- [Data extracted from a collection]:
┌────────

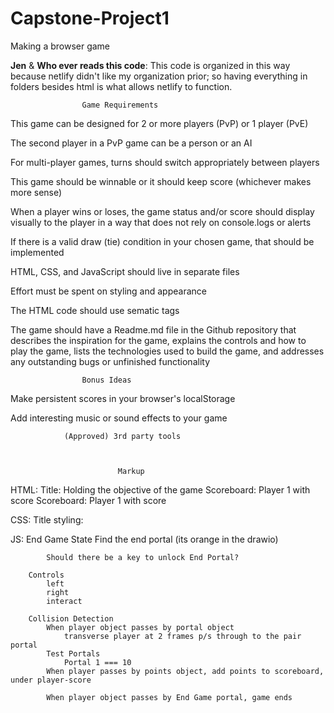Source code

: # Capstone-Project1
Making a browser game

**Jen** & **Who ever reads this code**: This code is organized in this way because netlify didn't like my organization prior; 
so having everything in folders besides html is what allows netlify to function.

                    Game Requirements

This game can be designed for 2 or more players (PvP) or 1 player (PvE)

The second player in a PvP game can be a person or an AI

For multi-player games, turns should switch appropriately between players

This game should be winnable or it should keep score (whichever makes more sense)

When a player wins or loses, the game status and/or score should display visually to the player in a 
way that does not rely on console.logs or alerts

If there is a valid draw (tie) condition in your chosen game, that should be implemented

HTML, CSS, and JavaScript should live in separate files

Effort must be spent on styling and appearance

The HTML code should use sematic tags

The game should have a Readme.md file in the Github repository that describes the inspiration for the 
game, explains the controls and how to play the game, lists the technologies used to build the game, and addresses any outstanding bugs or unfinished functionality

                    Bonus Ideas

Make persistent scores in your browser's localStorage

Add interesting music or sound effects to your game

                (Approved) 3rd party tools



                            Markup

HTML:   Title:          Holding the objective of the game
        Scoreboard:     Player 1 with score 
        Scoreboard:     Player 1 with score

CSS:    Title styling:  


JS:     End Game State
            Find the end portal (its orange in the drawio)
            
            Should there be a key to unlock End Portal?
        
        Controls
            left
            right
            interact
        
        Collision Detection
            When player object passes by portal object
                transverse player at 2 frames p/s through to the pair portal
            Test Portals
                Portal 1 === 10
            When player passes by points object, add points to scoreboard, under player-score
            
            When player object passes by End Game portal, game ends    
                


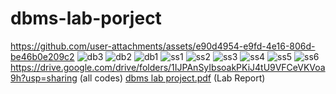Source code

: # dbms-lab-porject
https://github.com/user-attachments/assets/e90d4954-e9fd-4e16-806d-be46b0e209c2
![db3](https://github.com/user-attachments/assets/05a9b253-11b0-46ae-8e3d-79b26197115b)
![db2](https://github.com/user-attachments/assets/f60ef424-317c-4ed6-8611-4511a2325f61)
![db1](https://github.com/user-attachments/assets/491ccf38-c5d8-4f5e-afce-1fc01ea61268)
![ss1](https://github.com/user-attachments/assets/fbda3062-4044-42a3-a063-3252c40b7223)
![ss2](https://github.com/user-attachments/assets/6313052a-8a72-46b7-a1ac-564444e619d2)
![ss3](https://github.com/user-attachments/assets/4347b3ac-380e-4582-8606-e84834b3bf41)
![ss4](https://github.com/user-attachments/assets/d9407b11-7cba-45ef-b228-abaf983c233f)
![ss5](https://github.com/user-attachments/assets/37c4a06d-e329-4844-a6e9-7d8cde6f2f90)
![ss6](https://github.com/user-attachments/assets/39f27ff5-072f-4cd8-8300-cbaf54b144b4)
https://drive.google.com/drive/folders/1IJPAnSyIbsoakPKiJ4tU9VFCeVKVoa9h?usp=sharing (all codes)
[dbms lab project.pdf](https://github.com/user-attachments/files/17703469/dbms.lab.project.pdf) (Lab Report)

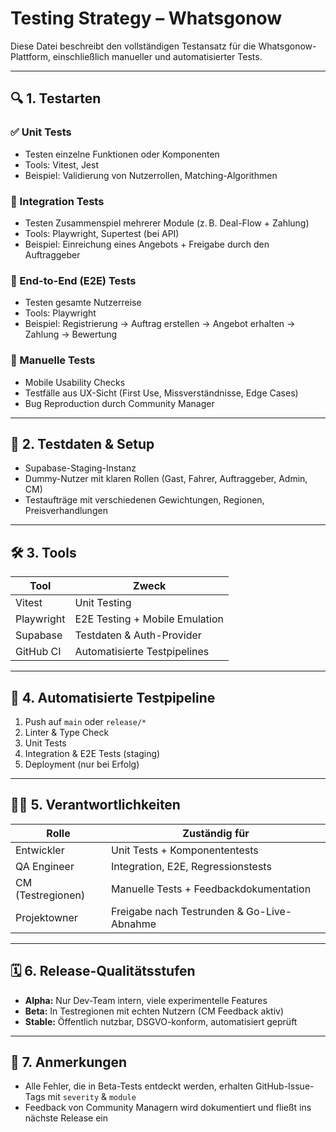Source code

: # Testing Strategy – Whatsgonow

Diese Datei beschreibt den vollständigen Testansatz für die Whatsgonow-Plattform, einschließlich manueller und automatisierter Tests.

---

## 🔍 1. Testarten

### ✅ Unit Tests
- Testen einzelne Funktionen oder Komponenten
- Tools: Vitest, Jest
- Beispiel: Validierung von Nutzerrollen, Matching-Algorithmen

### 🧪 Integration Tests
- Testen Zusammenspiel mehrerer Module (z. B. Deal-Flow + Zahlung)
- Tools: Playwright, Supertest (bei API)
- Beispiel: Einreichung eines Angebots + Freigabe durch den Auftraggeber

### 🧭 End-to-End (E2E) Tests
- Testen gesamte Nutzerreise
- Tools: Playwright
- Beispiel: Registrierung → Auftrag erstellen → Angebot erhalten → Zahlung → Bewertung

### 👤 Manuelle Tests
- Mobile Usability Checks
- Testfälle aus UX-Sicht (First Use, Missverständnisse, Edge Cases)
- Bug Reproduction durch Community Manager

---

## 🧷 2. Testdaten & Setup

- Supabase-Staging-Instanz
- Dummy-Nutzer mit klaren Rollen (Gast, Fahrer, Auftraggeber, Admin, CM)
- Testaufträge mit verschiedenen Gewichtungen, Regionen, Preisverhandlungen

---

## 🛠️ 3. Tools

| Tool        | Zweck                         |
|-------------|-------------------------------|
| Vitest      | Unit Testing                  |
| Playwright  | E2E Testing + Mobile Emulation|
| Supabase    | Testdaten & Auth-Provider     |
| GitHub CI   | Automatisierte Testpipelines  |

---

## 🚦 4. Automatisierte Testpipeline

1. Push auf `main` oder `release/*`
2. Linter & Type Check
3. Unit Tests
4. Integration & E2E Tests (staging)
5. Deployment (nur bei Erfolg)

---

## 🧑‍💻 5. Verantwortlichkeiten

| Rolle             | Zuständig für                              |
|-------------------|---------------------------------------------|
| Entwickler        | Unit Tests + Komponententests               |
| QA Engineer       | Integration, E2E, Regressionstests          |
| CM (Testregionen) | Manuelle Tests + Feedbackdokumentation      |
| Projektowner      | Freigabe nach Testrunden & Go-Live-Abnahme  |

---

## 🗓️ 6. Release-Qualitätsstufen

- **Alpha:** Nur Dev-Team intern, viele experimentelle Features
- **Beta:** In Testregionen mit echten Nutzern (CM Feedback aktiv)
- **Stable:** Öffentlich nutzbar, DSGVO-konform, automatisiert geprüft

---

## 🧾 7. Anmerkungen

- Alle Fehler, die in Beta-Tests entdeckt werden, erhalten GitHub-Issue-Tags mit `severity` & `module`
- Feedback von Community Managern wird dokumentiert und fließt ins nächste Release ein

└────────

- [Required action]:
Within the entries above, find every line where the string "Vitest" occurs, and copy it.

- [Answer to this exercise]:
- Tools: Vitest, Jest
| Vitest      | Unit Testing                  |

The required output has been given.